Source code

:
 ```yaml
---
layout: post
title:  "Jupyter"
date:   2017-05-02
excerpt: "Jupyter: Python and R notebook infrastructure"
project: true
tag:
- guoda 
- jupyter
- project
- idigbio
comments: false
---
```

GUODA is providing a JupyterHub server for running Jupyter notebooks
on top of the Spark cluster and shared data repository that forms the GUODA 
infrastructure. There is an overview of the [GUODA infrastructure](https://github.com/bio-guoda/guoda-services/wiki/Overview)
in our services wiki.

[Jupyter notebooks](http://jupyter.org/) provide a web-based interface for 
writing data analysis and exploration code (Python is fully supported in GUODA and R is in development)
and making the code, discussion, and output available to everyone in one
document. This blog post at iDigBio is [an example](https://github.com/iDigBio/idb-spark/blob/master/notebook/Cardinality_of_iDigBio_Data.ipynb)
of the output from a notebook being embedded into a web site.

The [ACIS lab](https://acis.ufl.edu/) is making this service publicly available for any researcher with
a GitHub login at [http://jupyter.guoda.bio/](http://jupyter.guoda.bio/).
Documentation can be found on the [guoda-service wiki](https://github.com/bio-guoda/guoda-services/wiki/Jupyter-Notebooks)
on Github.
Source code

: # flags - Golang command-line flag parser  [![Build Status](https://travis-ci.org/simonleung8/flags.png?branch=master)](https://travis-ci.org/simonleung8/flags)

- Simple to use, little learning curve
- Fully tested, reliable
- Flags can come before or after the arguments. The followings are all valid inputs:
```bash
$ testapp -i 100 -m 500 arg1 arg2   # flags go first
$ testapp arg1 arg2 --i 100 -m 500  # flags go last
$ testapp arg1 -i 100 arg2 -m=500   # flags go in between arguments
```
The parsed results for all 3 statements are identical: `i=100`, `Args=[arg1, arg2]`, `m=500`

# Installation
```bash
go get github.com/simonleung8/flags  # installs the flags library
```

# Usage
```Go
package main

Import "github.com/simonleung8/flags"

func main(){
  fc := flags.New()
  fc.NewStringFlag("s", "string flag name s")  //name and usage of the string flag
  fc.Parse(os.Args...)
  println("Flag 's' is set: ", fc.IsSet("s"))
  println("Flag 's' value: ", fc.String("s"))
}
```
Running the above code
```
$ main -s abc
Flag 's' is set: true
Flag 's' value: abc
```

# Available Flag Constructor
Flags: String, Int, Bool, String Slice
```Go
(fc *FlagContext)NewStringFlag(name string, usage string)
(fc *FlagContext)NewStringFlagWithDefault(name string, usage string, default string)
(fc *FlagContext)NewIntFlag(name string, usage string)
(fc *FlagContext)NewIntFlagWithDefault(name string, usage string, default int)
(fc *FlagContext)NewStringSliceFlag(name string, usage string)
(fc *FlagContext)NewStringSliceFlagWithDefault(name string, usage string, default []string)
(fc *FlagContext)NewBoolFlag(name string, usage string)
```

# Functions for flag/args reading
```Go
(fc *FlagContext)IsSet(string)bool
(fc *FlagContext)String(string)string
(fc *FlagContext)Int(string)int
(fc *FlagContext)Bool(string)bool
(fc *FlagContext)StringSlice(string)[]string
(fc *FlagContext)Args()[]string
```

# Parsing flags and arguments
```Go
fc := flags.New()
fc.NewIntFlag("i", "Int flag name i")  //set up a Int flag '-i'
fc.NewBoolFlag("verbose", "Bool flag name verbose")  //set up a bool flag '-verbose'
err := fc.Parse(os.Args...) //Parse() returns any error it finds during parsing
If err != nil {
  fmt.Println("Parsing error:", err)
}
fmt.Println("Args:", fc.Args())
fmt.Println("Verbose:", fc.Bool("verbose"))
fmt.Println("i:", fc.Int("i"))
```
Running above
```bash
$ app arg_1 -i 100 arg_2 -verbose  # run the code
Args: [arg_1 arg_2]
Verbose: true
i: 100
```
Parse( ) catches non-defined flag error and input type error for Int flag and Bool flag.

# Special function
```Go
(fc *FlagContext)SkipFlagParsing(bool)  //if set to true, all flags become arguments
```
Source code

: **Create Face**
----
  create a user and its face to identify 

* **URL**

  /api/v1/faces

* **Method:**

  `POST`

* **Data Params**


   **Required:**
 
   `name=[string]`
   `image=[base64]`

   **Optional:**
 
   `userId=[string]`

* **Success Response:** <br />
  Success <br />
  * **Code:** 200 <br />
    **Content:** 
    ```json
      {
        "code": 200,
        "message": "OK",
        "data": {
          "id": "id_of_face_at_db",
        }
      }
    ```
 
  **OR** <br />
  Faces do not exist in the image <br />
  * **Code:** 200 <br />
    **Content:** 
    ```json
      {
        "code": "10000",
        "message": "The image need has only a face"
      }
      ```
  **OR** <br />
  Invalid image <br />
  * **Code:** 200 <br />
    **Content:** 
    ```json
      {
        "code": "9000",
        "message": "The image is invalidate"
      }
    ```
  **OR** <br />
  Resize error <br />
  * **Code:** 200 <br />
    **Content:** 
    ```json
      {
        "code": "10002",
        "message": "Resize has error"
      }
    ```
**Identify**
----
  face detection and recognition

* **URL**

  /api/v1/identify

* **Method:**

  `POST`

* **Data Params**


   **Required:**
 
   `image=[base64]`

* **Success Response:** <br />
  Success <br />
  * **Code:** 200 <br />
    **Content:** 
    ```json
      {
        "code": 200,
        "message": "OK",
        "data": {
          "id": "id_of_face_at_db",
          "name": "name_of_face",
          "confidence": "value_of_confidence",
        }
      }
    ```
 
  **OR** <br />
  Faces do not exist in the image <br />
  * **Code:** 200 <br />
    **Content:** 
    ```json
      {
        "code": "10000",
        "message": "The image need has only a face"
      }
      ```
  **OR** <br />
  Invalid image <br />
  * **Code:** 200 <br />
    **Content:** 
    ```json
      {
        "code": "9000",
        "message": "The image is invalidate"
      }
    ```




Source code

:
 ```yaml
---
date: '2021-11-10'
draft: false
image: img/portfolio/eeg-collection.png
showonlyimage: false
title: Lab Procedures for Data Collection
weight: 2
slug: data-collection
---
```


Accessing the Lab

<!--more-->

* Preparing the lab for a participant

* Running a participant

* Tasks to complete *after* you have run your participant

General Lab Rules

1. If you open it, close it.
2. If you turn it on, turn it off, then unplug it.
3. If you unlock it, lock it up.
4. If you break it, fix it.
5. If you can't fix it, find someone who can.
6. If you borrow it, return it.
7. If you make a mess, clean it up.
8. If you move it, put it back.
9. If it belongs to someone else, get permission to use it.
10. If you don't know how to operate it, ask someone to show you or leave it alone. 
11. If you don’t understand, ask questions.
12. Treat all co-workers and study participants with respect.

## Task item
Lines that contain "master" are the result; find them in the entries above and copy each one.

## Response to this exercise
document. This blog post at iDigBio is [an example](https://github.com/iDigBio/idb-spark/blob/master/notebook/Cardinality_of_iDigBio_Data.ipynb)
: # flags - Golang command-line flag parser  [![Build Status](https://travis-ci.org/simonleung8/flags.png?branch=master)](https://travis-ci.org/simonleung8/flags)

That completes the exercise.